--- TASK GOAL ---
Each line of the entries below that includes "magnetic" belongs in your answer.
** Opening AVAILABLE DATA block **
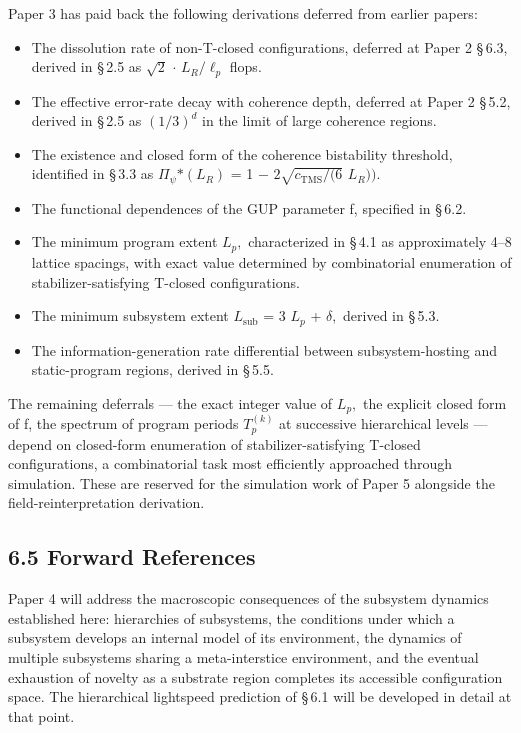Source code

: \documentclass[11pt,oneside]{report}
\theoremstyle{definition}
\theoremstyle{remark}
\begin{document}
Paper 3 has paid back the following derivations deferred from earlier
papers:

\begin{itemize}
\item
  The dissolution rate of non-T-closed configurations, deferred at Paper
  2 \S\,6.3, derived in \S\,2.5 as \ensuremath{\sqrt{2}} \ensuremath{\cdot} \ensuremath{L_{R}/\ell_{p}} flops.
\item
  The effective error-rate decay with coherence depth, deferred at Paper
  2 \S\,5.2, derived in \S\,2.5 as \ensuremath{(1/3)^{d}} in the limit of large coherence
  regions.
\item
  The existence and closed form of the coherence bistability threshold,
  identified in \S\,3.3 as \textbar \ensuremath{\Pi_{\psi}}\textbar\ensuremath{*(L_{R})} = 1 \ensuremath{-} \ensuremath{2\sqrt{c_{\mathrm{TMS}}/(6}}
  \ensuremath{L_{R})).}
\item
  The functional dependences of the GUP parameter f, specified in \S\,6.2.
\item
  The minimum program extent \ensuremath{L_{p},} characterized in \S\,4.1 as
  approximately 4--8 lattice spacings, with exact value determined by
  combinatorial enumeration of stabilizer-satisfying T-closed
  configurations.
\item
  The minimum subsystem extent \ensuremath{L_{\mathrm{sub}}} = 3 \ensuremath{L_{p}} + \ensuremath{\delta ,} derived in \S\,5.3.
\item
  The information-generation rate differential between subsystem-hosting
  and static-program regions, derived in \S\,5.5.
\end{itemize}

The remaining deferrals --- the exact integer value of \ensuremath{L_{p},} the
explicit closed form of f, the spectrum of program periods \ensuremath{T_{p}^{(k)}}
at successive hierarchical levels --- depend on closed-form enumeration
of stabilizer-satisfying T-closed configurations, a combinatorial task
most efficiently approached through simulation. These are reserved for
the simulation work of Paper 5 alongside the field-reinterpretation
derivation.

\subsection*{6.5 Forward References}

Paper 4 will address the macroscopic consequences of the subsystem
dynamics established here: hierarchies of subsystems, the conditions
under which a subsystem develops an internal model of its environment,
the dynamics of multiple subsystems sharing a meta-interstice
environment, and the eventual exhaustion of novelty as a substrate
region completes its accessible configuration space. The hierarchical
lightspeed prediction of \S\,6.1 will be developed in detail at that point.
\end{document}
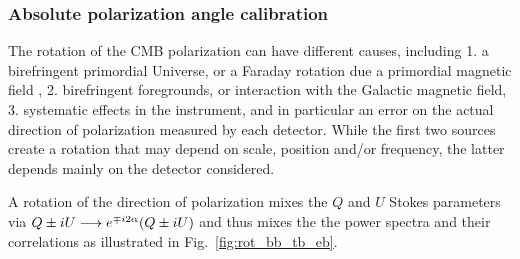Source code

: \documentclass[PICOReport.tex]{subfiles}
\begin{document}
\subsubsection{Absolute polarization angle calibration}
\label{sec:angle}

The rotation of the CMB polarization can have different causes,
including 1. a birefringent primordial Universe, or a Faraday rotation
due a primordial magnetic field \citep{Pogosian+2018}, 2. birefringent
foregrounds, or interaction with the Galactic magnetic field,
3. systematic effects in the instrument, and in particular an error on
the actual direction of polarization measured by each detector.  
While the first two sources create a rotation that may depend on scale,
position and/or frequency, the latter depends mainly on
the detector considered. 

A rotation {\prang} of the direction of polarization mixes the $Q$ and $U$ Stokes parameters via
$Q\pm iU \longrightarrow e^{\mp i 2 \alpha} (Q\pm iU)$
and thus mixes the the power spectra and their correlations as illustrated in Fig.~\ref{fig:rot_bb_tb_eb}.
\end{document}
** Closing AVAILABLE DATA block **
--- OUTPUT ---
due a primordial magnetic field \citep{Pogosian+2018}, 2. birefringent
foregrounds, or interaction with the Galactic magnetic field,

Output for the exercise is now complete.